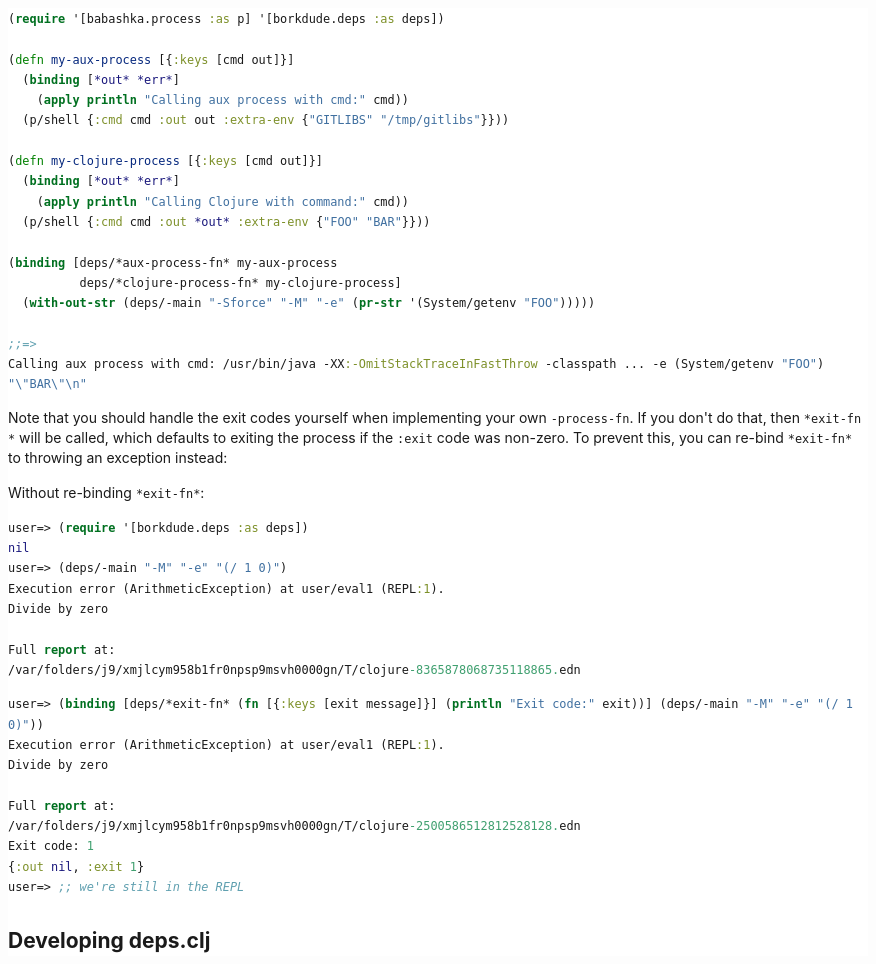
 ``` clojure
(require '[babashka.process :as p] '[borkdude.deps :as deps])

(defn my-aux-process [{:keys [cmd out]}]
  (binding [*out* *err*]
    (apply println "Calling aux process with cmd:" cmd))
  (p/shell {:cmd cmd :out out :extra-env {"GITLIBS" "/tmp/gitlibs"}}))

(defn my-clojure-process [{:keys [cmd out]}]
  (binding [*out* *err*]
    (apply println "Calling Clojure with command:" cmd))
  (p/shell {:cmd cmd :out *out* :extra-env {"FOO" "BAR"}}))

(binding [deps/*aux-process-fn* my-aux-process
          deps/*clojure-process-fn* my-clojure-process]
  (with-out-str (deps/-main "-Sforce" "-M" "-e" (pr-str '(System/getenv "FOO")))))

;;=>
Calling aux process with cmd: /usr/bin/java -XX:-OmitStackTraceInFastThrow -classpath ... -e (System/getenv "FOO")
"\"BAR\"\n"
```

Note that you should handle the exit codes yourself when implementing your own
`-process-fn`. If you don't do that, then `*exit-fn*` will be called, which
defaults to exiting the process if the `:exit` code was non-zero. To prevent
this, you can re-bind `*exit-fn*` to throwing an exception instead:

Without re-binding `*exit-fn*`:

``` clojure
user=> (require '[borkdude.deps :as deps])
nil
user=> (deps/-main "-M" "-e" "(/ 1 0)")
Execution error (ArithmeticException) at user/eval1 (REPL:1).
Divide by zero

Full report at:
/var/folders/j9/xmjlcym958b1fr0npsp9msvh0000gn/T/clojure-8365878068735118865.edn
```

``` clojure
user=> (binding [deps/*exit-fn* (fn [{:keys [exit message]}] (println "Exit code:" exit))] (deps/-main "-M" "-e" "(/ 1 0)"))
Execution error (ArithmeticException) at user/eval1 (REPL:1).
Divide by zero

Full report at:
/var/folders/j9/xmjlcym958b1fr0npsp9msvh0000gn/T/clojure-2500586512812528128.edn
Exit code: 1
{:out nil, :exit 1}
user=> ;; we're still in the REPL
```

## Developing deps.clj
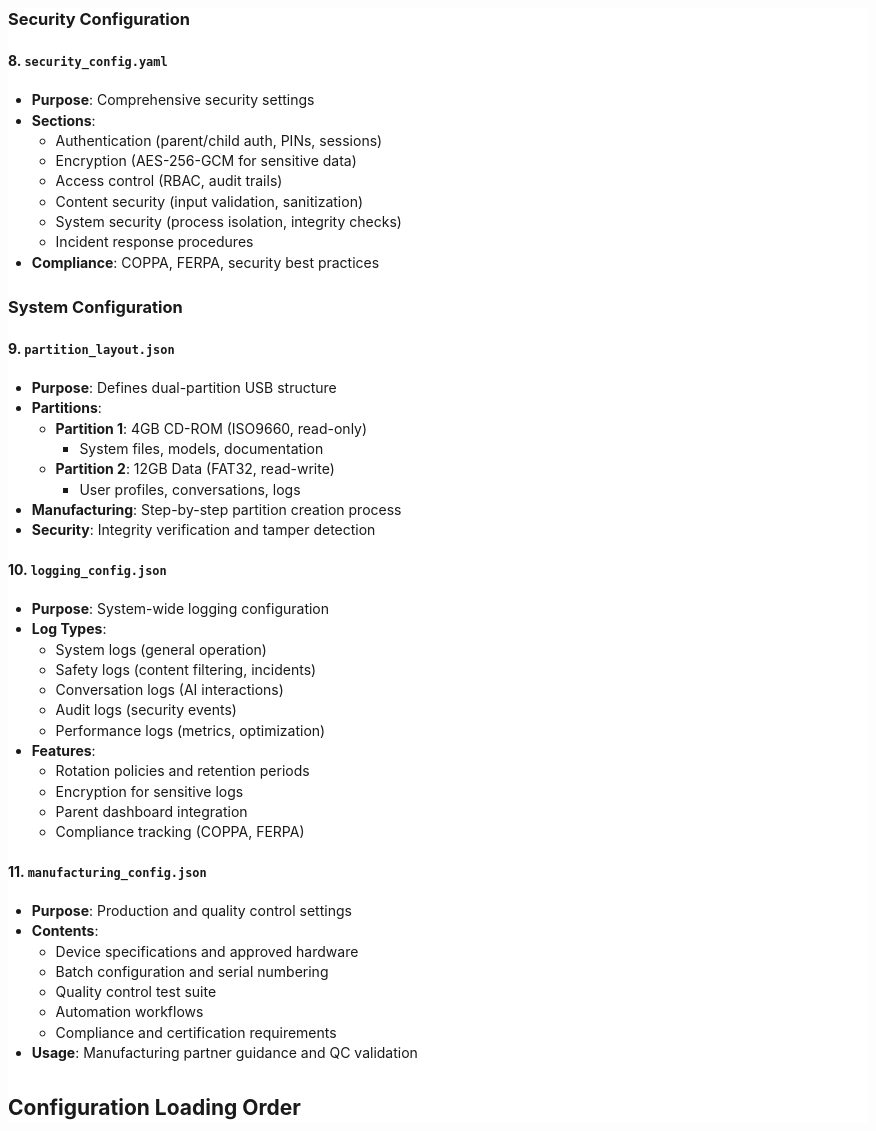 ### Security Configuration

#### 8. `security_config.yaml`
- **Purpose**: Comprehensive security settings
- **Sections**:
  - Authentication (parent/child auth, PINs, sessions)
  - Encryption (AES-256-GCM for sensitive data)
  - Access control (RBAC, audit trails)
  - Content security (input validation, sanitization)
  - System security (process isolation, integrity checks)
  - Incident response procedures
- **Compliance**: COPPA, FERPA, security best practices

### System Configuration

#### 9. `partition_layout.json`
- **Purpose**: Defines dual-partition USB structure
- **Partitions**:
  - **Partition 1**: 4GB CD-ROM (ISO9660, read-only)
    - System files, models, documentation
  - **Partition 2**: 12GB Data (FAT32, read-write)
    - User profiles, conversations, logs
- **Manufacturing**: Step-by-step partition creation process
- **Security**: Integrity verification and tamper detection

#### 10. `logging_config.json`
- **Purpose**: System-wide logging configuration
- **Log Types**:
  - System logs (general operation)
  - Safety logs (content filtering, incidents)
  - Conversation logs (AI interactions)
  - Audit logs (security events)
  - Performance logs (metrics, optimization)
- **Features**:
  - Rotation policies and retention periods
  - Encryption for sensitive logs
  - Parent dashboard integration
  - Compliance tracking (COPPA, FERPA)

#### 11. `manufacturing_config.json`
- **Purpose**: Production and quality control settings
- **Contents**:
  - Device specifications and approved hardware
  - Batch configuration and serial numbering
  - Quality control test suite
  - Automation workflows
  - Compliance and certification requirements
- **Usage**: Manufacturing partner guidance and QC validation

## Configuration Loading Order
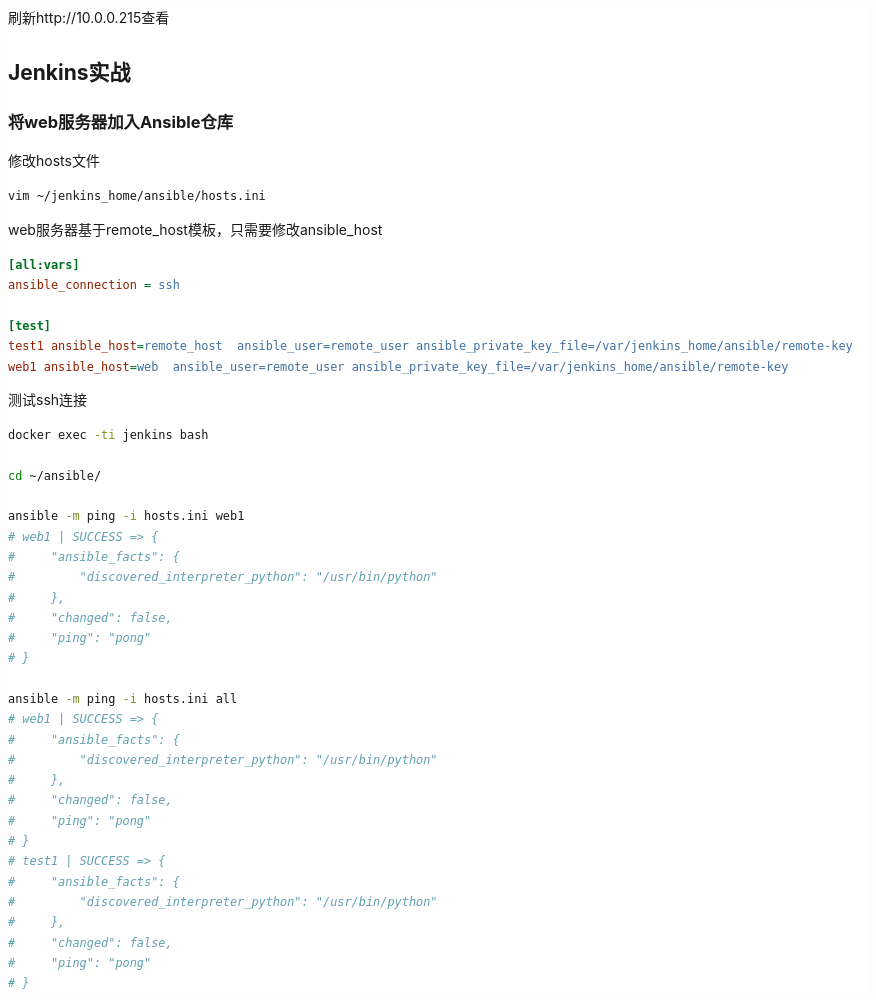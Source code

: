 刷新http://10.0.0.215查看

## Jenkins实战

### 将web服务器加入Ansible仓库
修改hosts文件
```bash
vim ~/jenkins_home/ansible/hosts.ini
```
web服务器基于remote_host模板，只需要修改ansible_host
```ini
[all:vars]
ansible_connection = ssh

[test]
test1 ansible_host=remote_host  ansible_user=remote_user ansible_private_key_file=/var/jenkins_home/ansible/remote-key
web1 ansible_host=web  ansible_user=remote_user ansible_private_key_file=/var/jenkins_home/ansible/remote-key
```
测试ssh连接
```bash
docker exec -ti jenkins bash

cd ~/ansible/

ansible -m ping -i hosts.ini web1
# web1 | SUCCESS => {
#     "ansible_facts": {
#         "discovered_interpreter_python": "/usr/bin/python"
#     },
#     "changed": false,
#     "ping": "pong"
# }

ansible -m ping -i hosts.ini all
# web1 | SUCCESS => {
#     "ansible_facts": {
#         "discovered_interpreter_python": "/usr/bin/python"
#     },
#     "changed": false,
#     "ping": "pong"
# }
# test1 | SUCCESS => {
#     "ansible_facts": {
#         "discovered_interpreter_python": "/usr/bin/python"
#     },
#     "changed": false,
#     "ping": "pong"
# }
```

TASK DETAILS —
Within the listing above, copy exactly the lines that start at the one with "### Security Configuration" and continue through the one with "- Audit logs (security events)". Omit pictures.

RESPONSE TO THE EXERCISE —
 ### Security Configuration

#### 8. `security_config.yaml`
- **Purpose**: Comprehensive security settings
- **Sections**:
  - Authentication (parent/child auth, PINs, sessions)
  - Encryption (AES-256-GCM for sensitive data)
  - Access control (RBAC, audit trails)
  - Content security (input validation, sanitization)
  - System security (process isolation, integrity checks)
  - Incident response procedures
- **Compliance**: COPPA, FERPA, security best practices

### System Configuration

#### 9. `partition_layout.json`
- **Purpose**: Defines dual-partition USB structure
- **Partitions**:
  - **Partition 1**: 4GB CD-ROM (ISO9660, read-only)
    - System files, models, documentation
  - **Partition 2**: 12GB Data (FAT32, read-write)
    - User profiles, conversations, logs
- **Manufacturing**: Step-by-step partition creation process
- **Security**: Integrity verification and tamper detection

#### 10. `logging_config.json`
- **Purpose**: System-wide logging configuration
- **Log Types**:
  - System logs (general operation)
  - Safety logs (content filtering, incidents)
  - Conversation logs (AI interactions)
  - Audit logs (security events)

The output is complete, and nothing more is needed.